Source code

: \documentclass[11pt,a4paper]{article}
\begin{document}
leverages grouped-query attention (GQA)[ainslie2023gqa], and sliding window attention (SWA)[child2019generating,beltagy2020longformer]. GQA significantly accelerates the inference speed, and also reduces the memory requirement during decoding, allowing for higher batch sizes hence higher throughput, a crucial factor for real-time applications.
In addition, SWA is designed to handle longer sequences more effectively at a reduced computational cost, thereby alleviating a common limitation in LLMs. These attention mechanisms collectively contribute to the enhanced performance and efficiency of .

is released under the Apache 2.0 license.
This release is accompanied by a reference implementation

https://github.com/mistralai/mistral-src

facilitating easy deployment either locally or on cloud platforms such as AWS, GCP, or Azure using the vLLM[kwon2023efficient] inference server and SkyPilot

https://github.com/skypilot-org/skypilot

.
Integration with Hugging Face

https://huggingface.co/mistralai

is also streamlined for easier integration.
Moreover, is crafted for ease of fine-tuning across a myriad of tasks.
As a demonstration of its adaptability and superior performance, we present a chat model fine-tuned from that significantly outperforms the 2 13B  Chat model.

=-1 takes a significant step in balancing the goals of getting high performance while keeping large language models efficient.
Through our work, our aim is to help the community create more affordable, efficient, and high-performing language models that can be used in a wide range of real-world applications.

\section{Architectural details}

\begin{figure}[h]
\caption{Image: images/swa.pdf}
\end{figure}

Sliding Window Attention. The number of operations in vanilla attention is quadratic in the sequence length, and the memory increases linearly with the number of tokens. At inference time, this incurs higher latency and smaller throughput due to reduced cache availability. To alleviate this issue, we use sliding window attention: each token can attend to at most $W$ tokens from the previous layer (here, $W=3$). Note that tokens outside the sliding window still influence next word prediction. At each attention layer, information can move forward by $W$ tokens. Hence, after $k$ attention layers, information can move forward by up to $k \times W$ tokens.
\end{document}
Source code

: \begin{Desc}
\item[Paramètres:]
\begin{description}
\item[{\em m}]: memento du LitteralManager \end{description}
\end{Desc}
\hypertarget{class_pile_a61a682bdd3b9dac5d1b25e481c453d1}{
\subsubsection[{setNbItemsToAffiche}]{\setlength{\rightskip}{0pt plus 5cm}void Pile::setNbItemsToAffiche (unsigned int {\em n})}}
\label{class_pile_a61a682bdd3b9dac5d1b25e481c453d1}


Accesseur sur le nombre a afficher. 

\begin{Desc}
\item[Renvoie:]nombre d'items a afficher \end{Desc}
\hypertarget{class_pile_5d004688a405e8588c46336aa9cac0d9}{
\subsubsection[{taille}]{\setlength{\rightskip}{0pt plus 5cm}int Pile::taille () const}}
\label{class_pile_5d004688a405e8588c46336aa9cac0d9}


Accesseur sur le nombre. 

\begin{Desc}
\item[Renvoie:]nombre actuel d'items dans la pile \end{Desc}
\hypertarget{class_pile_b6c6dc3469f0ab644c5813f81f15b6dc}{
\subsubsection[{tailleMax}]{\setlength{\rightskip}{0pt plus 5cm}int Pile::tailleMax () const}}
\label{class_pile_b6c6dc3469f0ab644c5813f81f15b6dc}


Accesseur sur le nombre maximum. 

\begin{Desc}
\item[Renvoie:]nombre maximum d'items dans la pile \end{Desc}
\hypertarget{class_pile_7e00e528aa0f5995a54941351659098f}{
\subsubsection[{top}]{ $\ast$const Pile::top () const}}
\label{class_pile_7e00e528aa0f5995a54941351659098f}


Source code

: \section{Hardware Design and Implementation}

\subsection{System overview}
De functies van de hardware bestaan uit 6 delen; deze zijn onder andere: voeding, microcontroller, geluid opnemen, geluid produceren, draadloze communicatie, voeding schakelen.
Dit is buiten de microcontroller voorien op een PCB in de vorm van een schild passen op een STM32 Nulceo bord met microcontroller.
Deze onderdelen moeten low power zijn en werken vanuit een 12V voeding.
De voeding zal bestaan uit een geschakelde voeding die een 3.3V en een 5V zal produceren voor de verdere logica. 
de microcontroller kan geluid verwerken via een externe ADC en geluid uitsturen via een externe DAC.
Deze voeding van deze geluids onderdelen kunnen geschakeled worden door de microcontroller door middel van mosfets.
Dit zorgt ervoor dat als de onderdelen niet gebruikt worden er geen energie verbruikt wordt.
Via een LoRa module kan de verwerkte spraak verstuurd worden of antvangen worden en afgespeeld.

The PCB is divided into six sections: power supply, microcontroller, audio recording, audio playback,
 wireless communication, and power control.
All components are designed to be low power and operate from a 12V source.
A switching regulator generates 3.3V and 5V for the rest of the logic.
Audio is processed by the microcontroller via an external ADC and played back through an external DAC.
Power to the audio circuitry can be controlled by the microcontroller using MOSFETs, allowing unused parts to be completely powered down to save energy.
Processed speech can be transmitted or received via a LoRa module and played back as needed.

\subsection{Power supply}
------------------------------
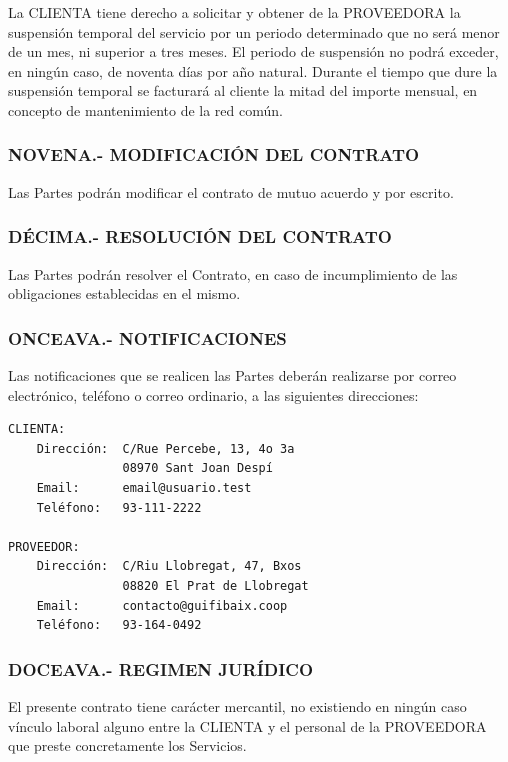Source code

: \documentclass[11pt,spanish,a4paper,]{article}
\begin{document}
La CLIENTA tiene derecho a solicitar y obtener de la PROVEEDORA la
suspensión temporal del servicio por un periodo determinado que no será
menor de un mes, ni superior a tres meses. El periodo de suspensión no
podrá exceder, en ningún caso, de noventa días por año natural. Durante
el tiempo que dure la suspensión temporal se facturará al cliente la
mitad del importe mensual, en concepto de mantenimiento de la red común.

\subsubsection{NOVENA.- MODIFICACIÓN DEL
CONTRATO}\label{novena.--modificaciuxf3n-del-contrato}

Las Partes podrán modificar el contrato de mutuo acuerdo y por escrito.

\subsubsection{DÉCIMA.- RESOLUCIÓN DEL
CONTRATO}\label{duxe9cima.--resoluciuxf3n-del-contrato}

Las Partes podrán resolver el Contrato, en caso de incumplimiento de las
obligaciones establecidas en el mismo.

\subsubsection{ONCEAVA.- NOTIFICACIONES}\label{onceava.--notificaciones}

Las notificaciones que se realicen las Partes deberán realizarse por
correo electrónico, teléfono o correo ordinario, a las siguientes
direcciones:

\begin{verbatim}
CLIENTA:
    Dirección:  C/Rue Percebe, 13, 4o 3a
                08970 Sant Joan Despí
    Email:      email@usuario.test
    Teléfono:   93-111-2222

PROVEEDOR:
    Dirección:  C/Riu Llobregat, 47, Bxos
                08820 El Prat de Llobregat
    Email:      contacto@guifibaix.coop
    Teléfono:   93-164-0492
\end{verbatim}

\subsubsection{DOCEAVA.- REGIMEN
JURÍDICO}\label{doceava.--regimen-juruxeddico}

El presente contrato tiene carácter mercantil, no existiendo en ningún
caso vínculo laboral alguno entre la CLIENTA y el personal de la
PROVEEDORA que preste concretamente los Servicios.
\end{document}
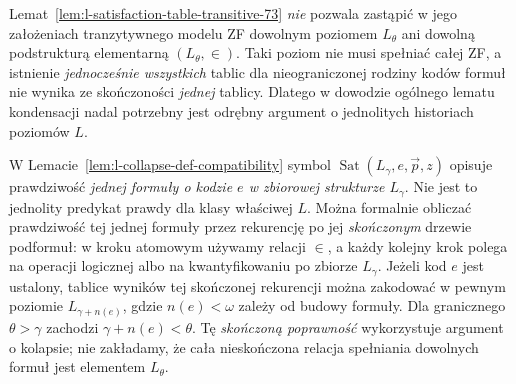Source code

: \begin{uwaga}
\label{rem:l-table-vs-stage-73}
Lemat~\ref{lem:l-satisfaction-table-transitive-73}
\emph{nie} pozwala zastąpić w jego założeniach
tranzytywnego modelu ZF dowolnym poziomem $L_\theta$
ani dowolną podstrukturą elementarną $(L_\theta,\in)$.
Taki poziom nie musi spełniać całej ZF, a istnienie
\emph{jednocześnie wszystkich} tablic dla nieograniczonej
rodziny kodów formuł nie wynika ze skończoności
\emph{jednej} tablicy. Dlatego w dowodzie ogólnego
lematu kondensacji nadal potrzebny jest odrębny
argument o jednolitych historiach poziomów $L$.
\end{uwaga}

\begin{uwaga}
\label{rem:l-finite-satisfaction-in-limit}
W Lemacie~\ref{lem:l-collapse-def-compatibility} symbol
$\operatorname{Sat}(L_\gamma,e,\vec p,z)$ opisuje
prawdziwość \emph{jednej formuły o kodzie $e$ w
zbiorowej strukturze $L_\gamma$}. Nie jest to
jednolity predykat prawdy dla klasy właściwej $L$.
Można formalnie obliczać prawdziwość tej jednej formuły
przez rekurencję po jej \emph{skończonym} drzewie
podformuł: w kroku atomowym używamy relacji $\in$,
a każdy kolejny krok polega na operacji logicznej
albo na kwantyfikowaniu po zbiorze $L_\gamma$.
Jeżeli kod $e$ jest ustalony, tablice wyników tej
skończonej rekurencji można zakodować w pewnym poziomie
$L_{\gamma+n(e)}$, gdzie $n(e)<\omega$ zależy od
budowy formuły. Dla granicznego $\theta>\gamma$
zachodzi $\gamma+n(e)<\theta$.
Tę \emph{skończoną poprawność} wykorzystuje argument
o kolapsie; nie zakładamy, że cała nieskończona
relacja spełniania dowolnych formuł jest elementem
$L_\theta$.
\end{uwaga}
------------------------------
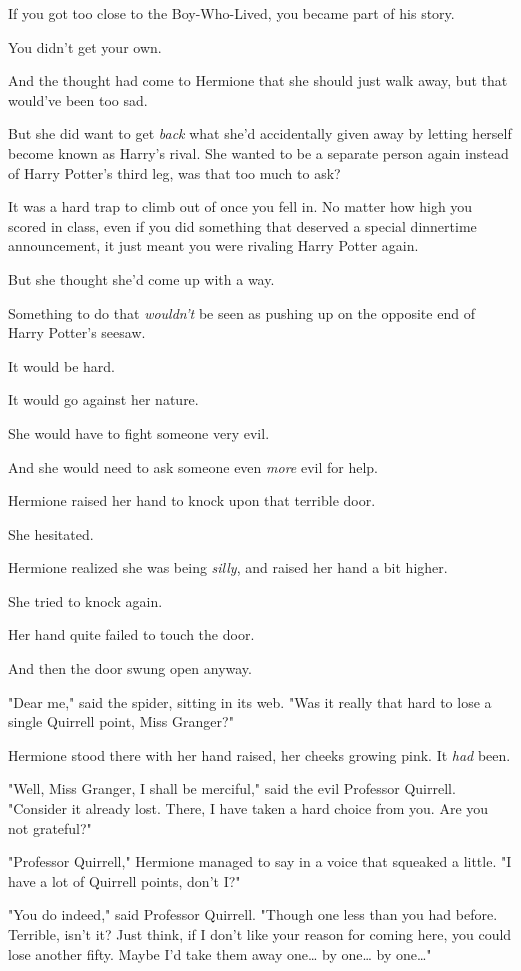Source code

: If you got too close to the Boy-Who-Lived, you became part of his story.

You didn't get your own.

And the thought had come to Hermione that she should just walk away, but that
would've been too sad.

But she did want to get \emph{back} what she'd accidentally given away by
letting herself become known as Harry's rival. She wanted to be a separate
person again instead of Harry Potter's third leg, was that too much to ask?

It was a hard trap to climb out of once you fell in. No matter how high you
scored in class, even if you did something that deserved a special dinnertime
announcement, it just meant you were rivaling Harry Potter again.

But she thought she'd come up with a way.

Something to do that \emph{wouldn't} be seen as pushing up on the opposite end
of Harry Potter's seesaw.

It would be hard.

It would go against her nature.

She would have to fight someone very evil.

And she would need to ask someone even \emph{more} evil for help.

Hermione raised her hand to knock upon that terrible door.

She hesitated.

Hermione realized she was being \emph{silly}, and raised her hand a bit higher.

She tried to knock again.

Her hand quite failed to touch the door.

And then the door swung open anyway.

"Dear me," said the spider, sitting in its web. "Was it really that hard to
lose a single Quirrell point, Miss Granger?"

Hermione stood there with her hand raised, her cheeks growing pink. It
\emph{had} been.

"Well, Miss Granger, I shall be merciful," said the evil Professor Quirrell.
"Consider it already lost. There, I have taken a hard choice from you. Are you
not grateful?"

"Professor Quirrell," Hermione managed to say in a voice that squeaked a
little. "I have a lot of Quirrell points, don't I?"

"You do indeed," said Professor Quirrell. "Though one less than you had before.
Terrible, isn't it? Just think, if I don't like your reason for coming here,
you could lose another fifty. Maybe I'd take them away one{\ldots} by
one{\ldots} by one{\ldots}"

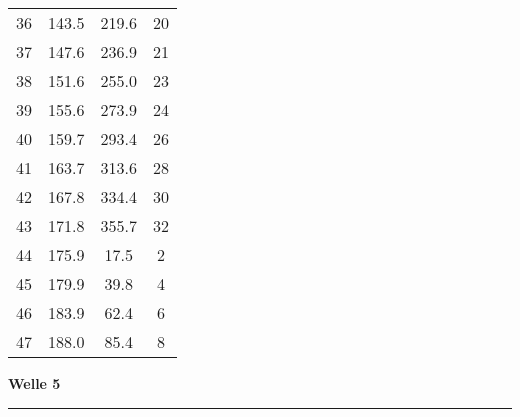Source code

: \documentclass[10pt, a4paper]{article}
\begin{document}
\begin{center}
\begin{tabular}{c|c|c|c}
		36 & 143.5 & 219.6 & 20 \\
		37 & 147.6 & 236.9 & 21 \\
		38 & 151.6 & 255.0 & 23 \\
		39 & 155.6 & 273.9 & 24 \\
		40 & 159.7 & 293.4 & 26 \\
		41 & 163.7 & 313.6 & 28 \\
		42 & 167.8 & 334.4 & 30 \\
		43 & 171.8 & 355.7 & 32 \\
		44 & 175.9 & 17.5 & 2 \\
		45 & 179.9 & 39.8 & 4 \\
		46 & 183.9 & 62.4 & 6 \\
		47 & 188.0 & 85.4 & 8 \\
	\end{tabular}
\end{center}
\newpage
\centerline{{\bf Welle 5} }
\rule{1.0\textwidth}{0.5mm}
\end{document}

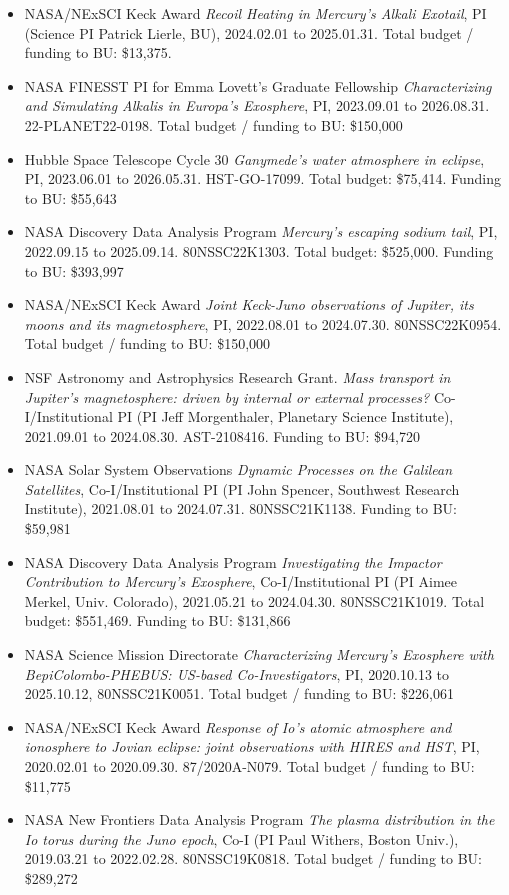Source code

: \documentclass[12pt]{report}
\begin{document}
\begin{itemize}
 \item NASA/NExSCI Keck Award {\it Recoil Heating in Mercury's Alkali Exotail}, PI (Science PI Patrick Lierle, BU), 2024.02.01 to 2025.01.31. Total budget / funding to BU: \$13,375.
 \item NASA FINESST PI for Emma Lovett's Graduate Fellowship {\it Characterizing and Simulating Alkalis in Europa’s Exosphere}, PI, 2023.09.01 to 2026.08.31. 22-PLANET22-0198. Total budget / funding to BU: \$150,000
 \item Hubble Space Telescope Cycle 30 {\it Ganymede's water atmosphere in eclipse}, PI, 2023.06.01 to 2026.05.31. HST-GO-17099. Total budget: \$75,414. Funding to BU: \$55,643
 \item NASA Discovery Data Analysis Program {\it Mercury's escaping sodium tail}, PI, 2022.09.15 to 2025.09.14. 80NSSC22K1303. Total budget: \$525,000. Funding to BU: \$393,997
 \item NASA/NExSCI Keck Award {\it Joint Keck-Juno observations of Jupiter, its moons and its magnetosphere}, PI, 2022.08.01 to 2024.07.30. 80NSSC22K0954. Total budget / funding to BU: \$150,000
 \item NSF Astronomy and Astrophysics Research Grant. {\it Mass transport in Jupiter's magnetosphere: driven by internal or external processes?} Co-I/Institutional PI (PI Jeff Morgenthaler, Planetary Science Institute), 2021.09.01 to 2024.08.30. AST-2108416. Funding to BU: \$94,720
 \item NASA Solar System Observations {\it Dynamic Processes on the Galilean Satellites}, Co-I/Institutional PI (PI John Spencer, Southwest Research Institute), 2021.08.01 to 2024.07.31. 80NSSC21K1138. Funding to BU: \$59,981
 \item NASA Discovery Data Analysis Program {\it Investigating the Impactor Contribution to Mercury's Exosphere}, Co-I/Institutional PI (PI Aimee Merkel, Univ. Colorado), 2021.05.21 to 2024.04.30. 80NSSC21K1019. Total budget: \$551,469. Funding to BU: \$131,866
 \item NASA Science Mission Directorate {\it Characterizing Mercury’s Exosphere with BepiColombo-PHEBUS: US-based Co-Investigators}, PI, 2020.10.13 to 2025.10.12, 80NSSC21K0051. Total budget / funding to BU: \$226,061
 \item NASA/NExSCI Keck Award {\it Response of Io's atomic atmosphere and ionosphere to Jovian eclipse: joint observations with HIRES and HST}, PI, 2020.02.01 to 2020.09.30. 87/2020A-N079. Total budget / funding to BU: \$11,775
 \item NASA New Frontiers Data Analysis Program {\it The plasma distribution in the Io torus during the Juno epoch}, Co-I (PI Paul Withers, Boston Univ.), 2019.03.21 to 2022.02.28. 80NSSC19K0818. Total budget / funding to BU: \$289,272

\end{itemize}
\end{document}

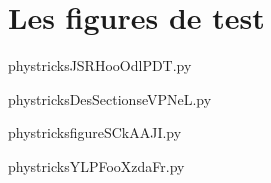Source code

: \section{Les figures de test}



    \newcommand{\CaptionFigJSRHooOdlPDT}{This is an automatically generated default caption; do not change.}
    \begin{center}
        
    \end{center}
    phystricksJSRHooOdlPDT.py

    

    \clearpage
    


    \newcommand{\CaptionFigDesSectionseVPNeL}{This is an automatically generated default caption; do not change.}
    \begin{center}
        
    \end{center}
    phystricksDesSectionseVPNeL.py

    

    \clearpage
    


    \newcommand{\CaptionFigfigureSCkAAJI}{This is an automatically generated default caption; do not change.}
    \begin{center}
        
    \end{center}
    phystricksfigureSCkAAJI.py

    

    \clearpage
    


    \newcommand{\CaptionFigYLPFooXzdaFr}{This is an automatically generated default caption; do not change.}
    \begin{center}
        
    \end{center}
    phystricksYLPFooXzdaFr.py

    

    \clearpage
------------------------------
- Problem description: What should come back is an exact copy of the lines above from the line with "44 & 175.9 & 17.5 & 2 \\" to the line with "80NSSC22K0954. Total budget / funding to BU: \$150,000", both included, minus the pictures.

- Reply:
		44 & 175.9 & 17.5 & 2 \\
		45 & 179.9 & 39.8 & 4 \\
		46 & 183.9 & 62.4 & 6 \\
		47 & 188.0 & 85.4 & 8 \\
	\end{tabular}
\end{center}
\newpage
\centerline{{\bf Welle 5} }
\rule{1.0\textwidth}{0.5mm}
\end{document}

Source code

: \documentclass[12pt]{report}
\begin{document}
\begin{itemize}
 \item NASA/NExSCI Keck Award {\it Recoil Heating in Mercury's Alkali Exotail}, PI (Science PI Patrick Lierle, BU), 2024.02.01 to 2025.01.31. Total budget / funding to BU: \$13,375.
 \item NASA FINESST PI for Emma Lovett's Graduate Fellowship {\it Characterizing and Simulating Alkalis in Europa’s Exosphere}, PI, 2023.09.01 to 2026.08.31. 22-PLANET22-0198. Total budget / funding to BU: \$150,000
 \item Hubble Space Telescope Cycle 30 {\it Ganymede's water atmosphere in eclipse}, PI, 2023.06.01 to 2026.05.31. HST-GO-17099. Total budget: \$75,414. Funding to BU: \$55,643
 \item NASA Discovery Data Analysis Program {\it Mercury's escaping sodium tail}, PI, 2022.09.15 to 2025.09.14. 80NSSC22K1303. Total budget: \$525,000. Funding to BU: \$393,997
 \item NASA/NExSCI Keck Award {\it Joint Keck-Juno observations of Jupiter, its moons and its magnetosphere}, PI, 2022.08.01 to 2024.07.30. 80NSSC22K0954. Total budget / funding to BU: \$150,000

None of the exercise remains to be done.